Nobel Peace laureate Archbishop Desmond Tutu brought a group of international peacemaking leaders in Sudan on Sunday as part of a mission to listen to the people affected by the violent conflict in Darfur and see how they can lend their support.
Tutu chairs the council of world peacemakers and Nobel laureates known as The Elders, which was launched by former South African President Nelson Mandela. The group's first mission is Sudan, and the delegation that arrived in Khartoum included former U.S. President Jimmy Carter and Lakhdar Brahimi, a former U.N. envoy to Iraq.
"We, The Elders, are here because we care deeply for the fate of our planet, and we feel intensely for the suffering of millions of people in Darfur who yearn for nothing more than peace and dignity," Tutu told a reporters at a hotel in Khartoum.
He said the goal of the group is to listen, learn and report on the views of the people of Darfur and others concerned with the crisis.
Tutu's delegation, which is scheduled to be in Sudan until Friday, will meet government and opposition leaders and representatives from international organization representatives in Khartoum. It also plans to travel to southern Sudan and to Darfur to visit local community leaders and displaced people.
More than 200,000 people have died in Darfur and 2.5 million have been displaced in more than four years of fighting between rebel groups and government-backed militias.
Ten African Union peacekeepers were killed in an attack by rebel forces who overran their base in northern Darfur over the weekend. Several others were wounded and dozens remain missing in the unprecedented violence.
In a statement issued after his news conference, Tutu said the attack on the AU peacekeepers shows "how desperate the situation is."

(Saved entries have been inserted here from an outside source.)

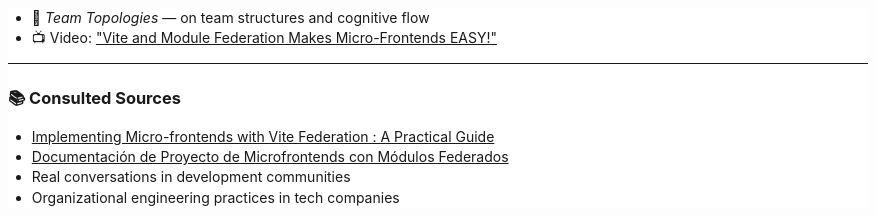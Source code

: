 - 📖 *Team Topologies* — on team structures and cognitive flow
- 📺 Video: ["Vite and Module Federation Makes Micro-Frontends EASY\!"](https://www.youtube.com/watch?v=t-nchkL9yIg)

---

### 📚 Consulted Sources

- [Implementing Micro-frontends with Vite Federation : A Practical Guide](https://medium.com/@charu.sharma517/implementing-micro-frontends-with-vite-federation-a-practical-guide-333351575861)
- [Documentación de Proyecto de Microfrontends con Módulos Federados](https://rpenya.medium.com/documentaci%C3%B3n-de-proyecto-de-microfrontends-con-m%C3%B3dulos-federados-8943f5f85303)
- Real conversations in development communities
- Organizational engineering practices in tech companies
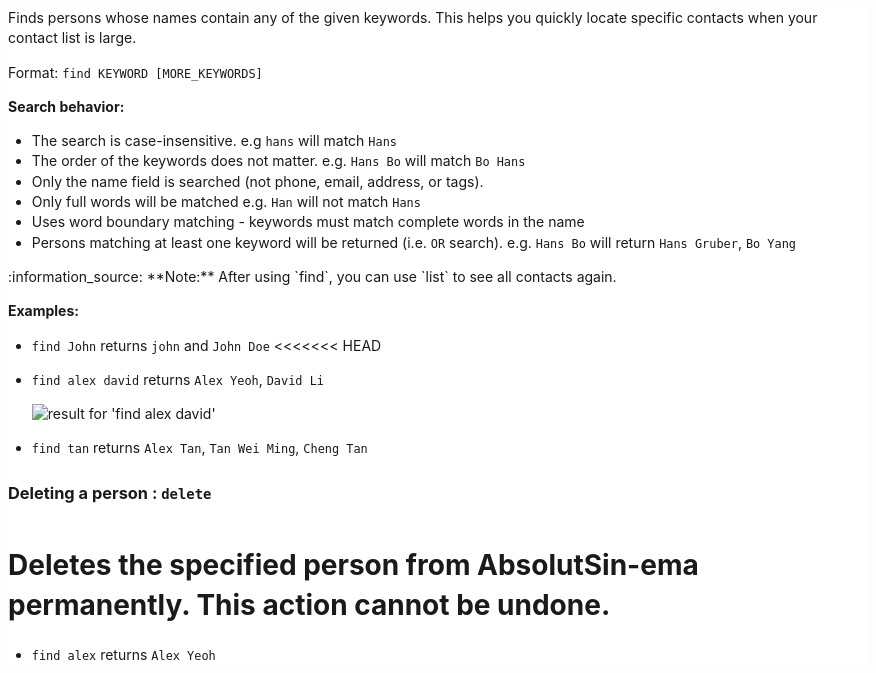 Finds persons whose names contain any of the given keywords. This helps you quickly locate specific contacts when your contact list is large.

Format: `find KEYWORD [MORE_KEYWORDS]`

**Search behavior:**
* The search is case-insensitive. e.g `hans` will match `Hans`
* The order of the keywords does not matter. e.g. `Hans Bo` will match `Bo Hans`
* Only the name field is searched (not phone, email, address, or tags).
* Only full words will be matched e.g. `Han` will not match `Hans`
* Uses word boundary matching - keywords must match complete words in the name
* Persons matching at least one keyword will be returned (i.e. `OR` search).
  e.g. `Hans Bo` will return `Hans Gruber`, `Bo Yang`

<div markdown="span" class="alert alert-info">:information_source: **Note:**
After using `find`, you can use `list` to see all contacts again.
</div>

**Examples:**
* `find John` returns `john` and `John Doe`
<<<<<<< HEAD
* `find alex david` returns `Alex Yeoh`, `David Li`
  
  ![result for 'find alex david'](images/findAlexDavidResult.png)
  
* `find tan` returns `Alex Tan`, `Tan Wei Ming`, `Cheng Tan`

### Deleting a person : `delete`

Deletes the specified person from AbsolutSin-ema permanently. This action cannot be undone.
=======
* `find alex` returns `Alex Yeoh`<br>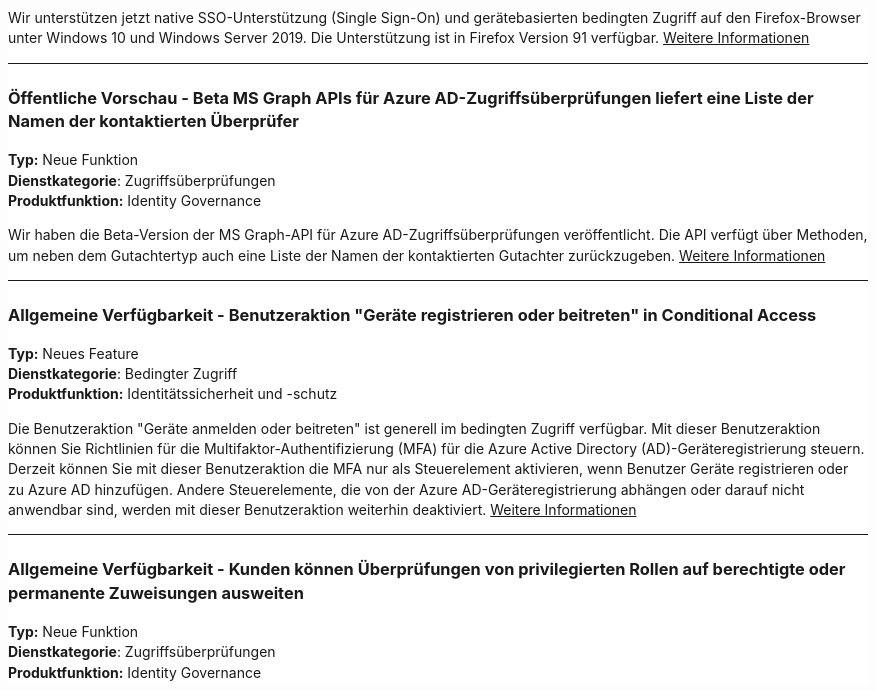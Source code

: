 
Wir unterstützen jetzt native SSO-Unterstützung (Single Sign-On) und gerätebasierten bedingten Zugriff auf den Firefox-Browser unter Windows 10 und Windows Server 2019. Die Unterstützung ist in Firefox Version 91 verfügbar. [Weitere Informationen](../conditional-access/require-managed-devices.md#prerequisites)
 
---

### <a name="public-preview---beta-ms-graph-apis-for-azure-ad-access-reviews-returns-list-of-contacted-reviewer-names"></a>Öffentliche Vorschau - Beta MS Graph APIs für Azure AD-Zugriffsüberprüfungen liefert eine Liste der Namen der kontaktierten Überprüfer

**Typ:** Neue Funktion  
**Dienstkategorie**: Zugriffsüberprüfungen  
**Produktfunktion:** Identity Governance
 

Wir haben die Beta-Version der MS Graph-API für Azure AD-Zugriffsüberprüfungen veröffentlicht. Die API verfügt über Methoden, um neben dem Gutachtertyp auch eine Liste der Namen der kontaktierten Gutachter zurückzugeben. [Weitere Informationen](/graph/api/resources/accessreviewinstance?view=graph-rest-beta&preserve-view=true)
 
---

### <a name="general-availability---register-or-join-devices-user-action-in-conditional-access"></a>Allgemeine Verfügbarkeit - Benutzeraktion "Geräte registrieren oder beitreten" in Conditional Access

**Typ:** Neues Feature  
**Dienstkategorie**: Bedingter Zugriff  
**Produktfunktion:** Identitätssicherheit und -schutz
 

Die Benutzeraktion "Geräte anmelden oder beitreten" ist generell im bedingten Zugriff verfügbar. Mit dieser Benutzeraktion können Sie Richtlinien für die Multifaktor-Authentifizierung (MFA) für die Azure Active Directory (AD)-Geräteregistrierung steuern. Derzeit können Sie mit dieser Benutzeraktion die MFA nur als Steuerelement aktivieren, wenn Benutzer Geräte registrieren oder zu Azure AD hinzufügen. Andere Steuerelemente, die von der Azure AD-Geräteregistrierung abhängen oder darauf nicht anwendbar sind, werden mit dieser Benutzeraktion weiterhin deaktiviert. [Weitere Informationen](../conditional-access/concept-conditional-access-cloud-apps.md#user-actions)

---

### <a name="general-availability---customers-can-scope-reviews-of-privileged-roles-to-eligible-or-permanent-assignments"></a>Allgemeine Verfügbarkeit - Kunden können Überprüfungen von privilegierten Rollen auf berechtigte oder permanente Zuweisungen ausweiten

**Typ:** Neue Funktion  
**Dienstkategorie**: Zugriffsüberprüfungen  
**Produktfunktion:** Identity Governance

The Elders was launched to celebrate Mandela's 89th birthday in July and is dedicated to finding new ways to foster peace and resolve global crises, and to support the next generation of leaders.
The brainchild of British entrepreneur Richard Branson and musician Peter Gabriel, its members include former U.N. Secretary-General Kofi Annan; former Irish President Mary Robinson and Muhammad Yunus, founder of Grameen Bank, the pioneering micro-credit institution.